The answer must be every entry, given again word for word.

▸ DATA EXCERPTS:
=== Section Start ===

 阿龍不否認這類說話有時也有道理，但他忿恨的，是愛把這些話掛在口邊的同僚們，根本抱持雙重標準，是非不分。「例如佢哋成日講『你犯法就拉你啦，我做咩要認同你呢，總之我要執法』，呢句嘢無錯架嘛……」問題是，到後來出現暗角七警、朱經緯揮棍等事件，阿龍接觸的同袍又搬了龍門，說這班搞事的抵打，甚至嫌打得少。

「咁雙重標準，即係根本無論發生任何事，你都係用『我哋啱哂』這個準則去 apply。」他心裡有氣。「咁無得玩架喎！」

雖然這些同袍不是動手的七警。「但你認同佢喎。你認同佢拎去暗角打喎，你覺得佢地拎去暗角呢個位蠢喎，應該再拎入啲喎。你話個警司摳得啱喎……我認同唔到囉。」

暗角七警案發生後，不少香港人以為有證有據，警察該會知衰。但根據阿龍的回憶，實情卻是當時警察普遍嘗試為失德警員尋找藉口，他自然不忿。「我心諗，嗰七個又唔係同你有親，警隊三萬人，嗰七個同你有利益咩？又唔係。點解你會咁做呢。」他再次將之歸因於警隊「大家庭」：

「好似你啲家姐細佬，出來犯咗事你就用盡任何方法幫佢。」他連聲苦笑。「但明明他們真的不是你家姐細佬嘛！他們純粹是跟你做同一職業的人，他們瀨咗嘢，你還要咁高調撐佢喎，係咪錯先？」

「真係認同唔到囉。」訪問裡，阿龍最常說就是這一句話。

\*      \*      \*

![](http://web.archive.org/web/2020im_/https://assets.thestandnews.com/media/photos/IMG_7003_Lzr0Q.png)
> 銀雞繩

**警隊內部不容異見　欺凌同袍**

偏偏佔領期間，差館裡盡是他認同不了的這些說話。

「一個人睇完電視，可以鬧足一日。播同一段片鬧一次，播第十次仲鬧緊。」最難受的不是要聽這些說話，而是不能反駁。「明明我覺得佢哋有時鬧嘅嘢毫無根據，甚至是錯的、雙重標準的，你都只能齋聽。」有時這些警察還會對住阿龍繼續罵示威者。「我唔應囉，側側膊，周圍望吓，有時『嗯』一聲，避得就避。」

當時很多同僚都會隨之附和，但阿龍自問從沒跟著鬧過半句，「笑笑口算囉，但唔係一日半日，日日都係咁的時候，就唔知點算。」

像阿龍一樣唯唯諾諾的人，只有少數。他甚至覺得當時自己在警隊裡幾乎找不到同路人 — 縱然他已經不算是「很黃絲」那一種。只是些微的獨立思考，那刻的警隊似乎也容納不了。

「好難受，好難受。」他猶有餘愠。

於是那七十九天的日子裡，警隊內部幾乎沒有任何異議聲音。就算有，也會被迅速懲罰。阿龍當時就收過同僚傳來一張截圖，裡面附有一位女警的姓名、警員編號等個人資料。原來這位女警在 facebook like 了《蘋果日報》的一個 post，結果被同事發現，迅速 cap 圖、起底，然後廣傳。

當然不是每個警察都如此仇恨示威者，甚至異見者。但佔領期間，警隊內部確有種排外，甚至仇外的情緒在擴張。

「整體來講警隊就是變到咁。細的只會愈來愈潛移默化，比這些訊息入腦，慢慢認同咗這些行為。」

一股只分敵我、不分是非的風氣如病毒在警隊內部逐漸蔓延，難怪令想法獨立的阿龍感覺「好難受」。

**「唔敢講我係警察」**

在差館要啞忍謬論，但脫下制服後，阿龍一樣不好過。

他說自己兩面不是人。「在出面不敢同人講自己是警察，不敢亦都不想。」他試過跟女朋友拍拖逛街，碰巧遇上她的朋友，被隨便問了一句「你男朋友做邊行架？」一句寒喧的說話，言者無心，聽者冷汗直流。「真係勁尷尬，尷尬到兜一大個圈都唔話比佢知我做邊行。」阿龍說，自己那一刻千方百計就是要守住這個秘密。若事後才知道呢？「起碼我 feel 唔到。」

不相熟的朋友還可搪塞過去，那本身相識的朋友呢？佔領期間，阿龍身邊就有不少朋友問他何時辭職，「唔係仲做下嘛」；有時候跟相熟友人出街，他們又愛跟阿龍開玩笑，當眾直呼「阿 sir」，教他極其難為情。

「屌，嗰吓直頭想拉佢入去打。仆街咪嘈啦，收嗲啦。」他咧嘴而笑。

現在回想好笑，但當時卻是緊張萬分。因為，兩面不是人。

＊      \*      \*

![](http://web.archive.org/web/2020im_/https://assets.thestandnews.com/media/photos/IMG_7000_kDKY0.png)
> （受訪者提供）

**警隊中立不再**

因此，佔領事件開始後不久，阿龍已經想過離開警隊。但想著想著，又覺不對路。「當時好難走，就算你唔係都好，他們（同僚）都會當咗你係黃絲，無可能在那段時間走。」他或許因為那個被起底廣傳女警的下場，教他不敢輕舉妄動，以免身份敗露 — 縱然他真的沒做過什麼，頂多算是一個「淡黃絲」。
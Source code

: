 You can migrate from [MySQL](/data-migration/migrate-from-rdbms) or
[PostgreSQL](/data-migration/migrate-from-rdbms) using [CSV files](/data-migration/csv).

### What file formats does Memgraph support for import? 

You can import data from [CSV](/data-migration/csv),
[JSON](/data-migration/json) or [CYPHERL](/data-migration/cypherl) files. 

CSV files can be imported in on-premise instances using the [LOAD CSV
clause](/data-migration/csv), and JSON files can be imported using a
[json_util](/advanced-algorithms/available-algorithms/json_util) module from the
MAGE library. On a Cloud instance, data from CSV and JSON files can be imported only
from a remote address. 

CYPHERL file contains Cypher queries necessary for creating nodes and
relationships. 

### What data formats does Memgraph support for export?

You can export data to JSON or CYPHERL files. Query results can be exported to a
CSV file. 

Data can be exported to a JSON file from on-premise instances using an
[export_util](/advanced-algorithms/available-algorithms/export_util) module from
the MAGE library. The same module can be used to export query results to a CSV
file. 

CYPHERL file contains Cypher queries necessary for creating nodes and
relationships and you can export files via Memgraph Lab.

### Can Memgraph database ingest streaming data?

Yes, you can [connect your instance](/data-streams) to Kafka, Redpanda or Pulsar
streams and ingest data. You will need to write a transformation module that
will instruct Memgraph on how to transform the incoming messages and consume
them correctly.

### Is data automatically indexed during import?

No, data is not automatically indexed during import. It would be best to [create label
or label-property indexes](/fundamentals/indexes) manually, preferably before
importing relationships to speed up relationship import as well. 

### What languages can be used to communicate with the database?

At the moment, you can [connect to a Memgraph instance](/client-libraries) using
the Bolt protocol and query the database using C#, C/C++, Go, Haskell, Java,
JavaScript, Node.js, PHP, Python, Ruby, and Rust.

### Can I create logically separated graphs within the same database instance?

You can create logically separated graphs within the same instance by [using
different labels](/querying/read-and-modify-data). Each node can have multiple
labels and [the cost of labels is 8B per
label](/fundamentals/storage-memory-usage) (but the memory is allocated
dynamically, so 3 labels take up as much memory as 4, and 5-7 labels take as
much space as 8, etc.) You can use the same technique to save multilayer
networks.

=== Section End ===

▸ SOLUTION:
 阿龍不否認這類說話有時也有道理，但他忿恨的，是愛把這些話掛在口邊的同僚們，根本抱持雙重標準，是非不分。「例如佢哋成日講『你犯法就拉你啦，我做咩要認同你呢，總之我要執法』，呢句嘢無錯架嘛……」問題是，到後來出現暗角七警、朱經緯揮棍等事件，阿龍接觸的同袍又搬了龍門，說這班搞事的抵打，甚至嫌打得少。

「咁雙重標準，即係根本無論發生任何事，你都係用『我哋啱哂』這個準則去 apply。」他心裡有氣。「咁無得玩架喎！」

雖然這些同袍不是動手的七警。「但你認同佢喎。你認同佢拎去暗角打喎，你覺得佢地拎去暗角呢個位蠢喎，應該再拎入啲喎。你話個警司摳得啱喎……我認同唔到囉。」

暗角七警案發生後，不少香港人以為有證有據，警察該會知衰。但根據阿龍的回憶，實情卻是當時警察普遍嘗試為失德警員尋找藉口，他自然不忿。「我心諗，嗰七個又唔係同你有親，警隊三萬人，嗰七個同你有利益咩？又唔係。點解你會咁做呢。」他再次將之歸因於警隊「大家庭」：

「好似你啲家姐細佬，出來犯咗事你就用盡任何方法幫佢。」他連聲苦笑。「但明明他們真的不是你家姐細佬嘛！他們純粹是跟你做同一職業的人，他們瀨咗嘢，你還要咁高調撐佢喎，係咪錯先？」

「真係認同唔到囉。」訪問裡，阿龍最常說就是這一句話。

\*      \*      \*

![](http://web.archive.org/web/2020im_/https://assets.thestandnews.com/media/photos/IMG_7003_Lzr0Q.png)
> 銀雞繩

**警隊內部不容異見　欺凌同袍**

偏偏佔領期間，差館裡盡是他認同不了的這些說話。

「一個人睇完電視，可以鬧足一日。播同一段片鬧一次，播第十次仲鬧緊。」最難受的不是要聽這些說話，而是不能反駁。「明明我覺得佢哋有時鬧嘅嘢毫無根據，甚至是錯的、雙重標準的，你都只能齋聽。」有時這些警察還會對住阿龍繼續罵示威者。「我唔應囉，側側膊，周圍望吓，有時『嗯』一聲，避得就避。」

當時很多同僚都會隨之附和，但阿龍自問從沒跟著鬧過半句，「笑笑口算囉，但唔係一日半日，日日都係咁的時候，就唔知點算。」

像阿龍一樣唯唯諾諾的人，只有少數。他甚至覺得當時自己在警隊裡幾乎找不到同路人 — 縱然他已經不算是「很黃絲」那一種。只是些微的獨立思考，那刻的警隊似乎也容納不了。

「好難受，好難受。」他猶有餘愠。

於是那七十九天的日子裡，警隊內部幾乎沒有任何異議聲音。就算有，也會被迅速懲罰。阿龍當時就收過同僚傳來一張截圖，裡面附有一位女警的姓名、警員編號等個人資料。原來這位女警在 facebook like 了《蘋果日報》的一個 post，結果被同事發現，迅速 cap 圖、起底，然後廣傳。

當然不是每個警察都如此仇恨示威者，甚至異見者。但佔領期間，警隊內部確有種排外，甚至仇外的情緒在擴張。

「整體來講警隊就是變到咁。細的只會愈來愈潛移默化，比這些訊息入腦，慢慢認同咗這些行為。」

一股只分敵我、不分是非的風氣如病毒在警隊內部逐漸蔓延，難怪令想法獨立的阿龍感覺「好難受」。

**「唔敢講我係警察」**

在差館要啞忍謬論，但脫下制服後，阿龍一樣不好過。

他說自己兩面不是人。「在出面不敢同人講自己是警察，不敢亦都不想。」他試過跟女朋友拍拖逛街，碰巧遇上她的朋友，被隨便問了一句「你男朋友做邊行架？」一句寒喧的說話，言者無心，聽者冷汗直流。「真係勁尷尬，尷尬到兜一大個圈都唔話比佢知我做邊行。」阿龍說，自己那一刻千方百計就是要守住這個秘密。若事後才知道呢？「起碼我 feel 唔到。」

不相熟的朋友還可搪塞過去，那本身相識的朋友呢？佔領期間，阿龍身邊就有不少朋友問他何時辭職，「唔係仲做下嘛」；有時候跟相熟友人出街，他們又愛跟阿龍開玩笑，當眾直呼「阿 sir」，教他極其難為情。

「屌，嗰吓直頭想拉佢入去打。仆街咪嘈啦，收嗲啦。」他咧嘴而笑。

現在回想好笑，但當時卻是緊張萬分。因為，兩面不是人。

＊      \*      \*

![](http://web.archive.org/web/2020im_/https://assets.thestandnews.com/media/photos/IMG_7000_kDKY0.png)
> （受訪者提供）

**警隊中立不再**

因此，佔領事件開始後不久，阿龍已經想過離開警隊。但想著想著，又覺不對路。「當時好難走，就算你唔係都好，他們（同僚）都會當咗你係黃絲，無可能在那段時間走。」他或許因為那個被起底廣傳女警的下場，教他不敢輕舉妄動，以免身份敗露 — 縱然他真的沒做過什麼，頂多算是一個「淡黃絲」。
Source code

: You can migrate from [MySQL](/data-migration/migrate-from-rdbms) or
[PostgreSQL](/data-migration/migrate-from-rdbms) using [CSV files](/data-migration/csv).

### What file formats does Memgraph support for import? 

You can import data from [CSV](/data-migration/csv),
[JSON](/data-migration/json) or [CYPHERL](/data-migration/cypherl) files. 

CSV files can be imported in on-premise instances using the [LOAD CSV
clause](/data-migration/csv), and JSON files can be imported using a
[json_util](/advanced-algorithms/available-algorithms/json_util) module from the
MAGE library. On a Cloud instance, data from CSV and JSON files can be imported only
from a remote address. 

CYPHERL file contains Cypher queries necessary for creating nodes and
relationships. 

### What data formats does Memgraph support for export?

You can export data to JSON or CYPHERL files. Query results can be exported to a
CSV file. 

Data can be exported to a JSON file from on-premise instances using an
[export_util](/advanced-algorithms/available-algorithms/export_util) module from
the MAGE library. The same module can be used to export query results to a CSV
file. 

CYPHERL file contains Cypher queries necessary for creating nodes and
relationships and you can export files via Memgraph Lab.

### Can Memgraph database ingest streaming data?

Yes, you can [connect your instance](/data-streams) to Kafka, Redpanda or Pulsar
streams and ingest data. You will need to write a transformation module that
will instruct Memgraph on how to transform the incoming messages and consume
them correctly.

### Is data automatically indexed during import?

No, data is not automatically indexed during import. It would be best to [create label
or label-property indexes](/fundamentals/indexes) manually, preferably before
importing relationships to speed up relationship import as well. 

### What languages can be used to communicate with the database?

At the moment, you can [connect to a Memgraph instance](/client-libraries) using
the Bolt protocol and query the database using C#, C/C++, Go, Haskell, Java,
JavaScript, Node.js, PHP, Python, Ruby, and Rust.

### Can I create logically separated graphs within the same database instance?

You can create logically separated graphs within the same instance by [using
different labels](/querying/read-and-modify-data). Each node can have multiple
labels and [the cost of labels is 8B per
label](/fundamentals/storage-memory-usage) (but the memory is allocated
dynamically, so 3 labels take up as much memory as 4, and 5-7 labels take as
much space as 8, etc.) You can use the same technique to save multilayer
networks.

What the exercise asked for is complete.